_AIM OF THE TASK:_ Skip all pictures, then copy the lines from the start of the data through the line with "3.) If any member", keeping both ends.
· · · · ·
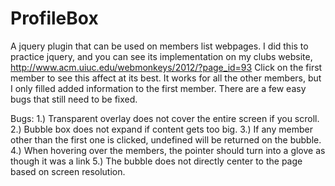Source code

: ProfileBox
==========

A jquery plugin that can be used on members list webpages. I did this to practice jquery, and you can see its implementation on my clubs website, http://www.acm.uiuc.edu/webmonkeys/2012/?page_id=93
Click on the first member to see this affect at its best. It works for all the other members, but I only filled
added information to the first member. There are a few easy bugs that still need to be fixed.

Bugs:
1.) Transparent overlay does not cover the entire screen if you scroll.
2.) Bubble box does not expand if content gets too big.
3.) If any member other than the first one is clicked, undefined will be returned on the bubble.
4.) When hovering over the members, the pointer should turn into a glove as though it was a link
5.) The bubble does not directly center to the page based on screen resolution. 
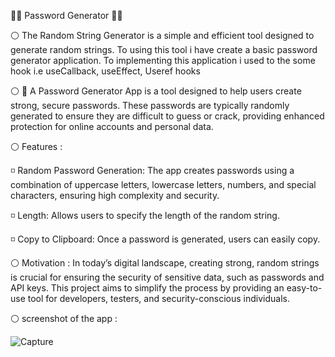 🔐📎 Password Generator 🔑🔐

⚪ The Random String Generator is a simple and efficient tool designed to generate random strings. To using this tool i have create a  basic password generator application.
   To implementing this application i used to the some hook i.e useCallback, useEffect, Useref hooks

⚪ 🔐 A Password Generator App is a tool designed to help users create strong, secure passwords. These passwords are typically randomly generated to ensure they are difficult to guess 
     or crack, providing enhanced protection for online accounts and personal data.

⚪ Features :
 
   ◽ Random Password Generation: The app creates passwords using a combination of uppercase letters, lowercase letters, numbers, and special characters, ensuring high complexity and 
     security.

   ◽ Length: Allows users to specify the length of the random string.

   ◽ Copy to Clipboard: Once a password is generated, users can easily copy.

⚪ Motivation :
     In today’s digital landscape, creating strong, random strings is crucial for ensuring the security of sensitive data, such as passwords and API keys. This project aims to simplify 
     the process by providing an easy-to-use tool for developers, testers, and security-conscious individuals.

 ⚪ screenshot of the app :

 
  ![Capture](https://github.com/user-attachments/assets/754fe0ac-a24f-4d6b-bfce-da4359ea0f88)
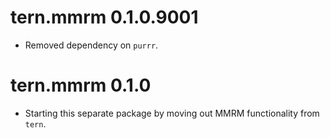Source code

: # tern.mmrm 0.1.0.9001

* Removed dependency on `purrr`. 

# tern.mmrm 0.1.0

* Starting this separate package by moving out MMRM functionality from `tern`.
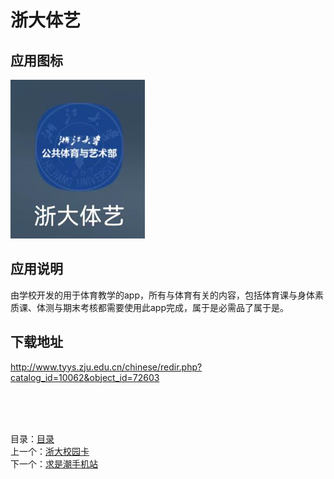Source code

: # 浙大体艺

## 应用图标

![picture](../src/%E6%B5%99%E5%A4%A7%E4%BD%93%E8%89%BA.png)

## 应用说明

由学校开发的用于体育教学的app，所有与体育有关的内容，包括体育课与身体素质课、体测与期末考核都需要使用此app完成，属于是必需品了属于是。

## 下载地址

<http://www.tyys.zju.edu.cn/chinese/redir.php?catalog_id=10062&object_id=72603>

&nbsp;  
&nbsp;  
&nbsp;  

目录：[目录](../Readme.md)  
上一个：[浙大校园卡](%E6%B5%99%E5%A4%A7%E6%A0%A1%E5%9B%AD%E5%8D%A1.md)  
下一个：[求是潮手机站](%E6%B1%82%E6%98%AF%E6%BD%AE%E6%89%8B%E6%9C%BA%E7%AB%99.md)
· · · · ·
_WRITTEN SOLUTION:_
Source code

: ProfileBox
==========

A jquery plugin that can be used on members list webpages. I did this to practice jquery, and you can see its implementation on my clubs website, http://www.acm.uiuc.edu/webmonkeys/2012/?page_id=93
Click on the first member to see this affect at its best. It works for all the other members, but I only filled
added information to the first member. There are a few easy bugs that still need to be fixed.

Bugs:
1.) Transparent overlay does not cover the entire screen if you scroll.
2.) Bubble box does not expand if content gets too big.
3.) If any member other than the first one is clicked, undefined will be returned on the bubble.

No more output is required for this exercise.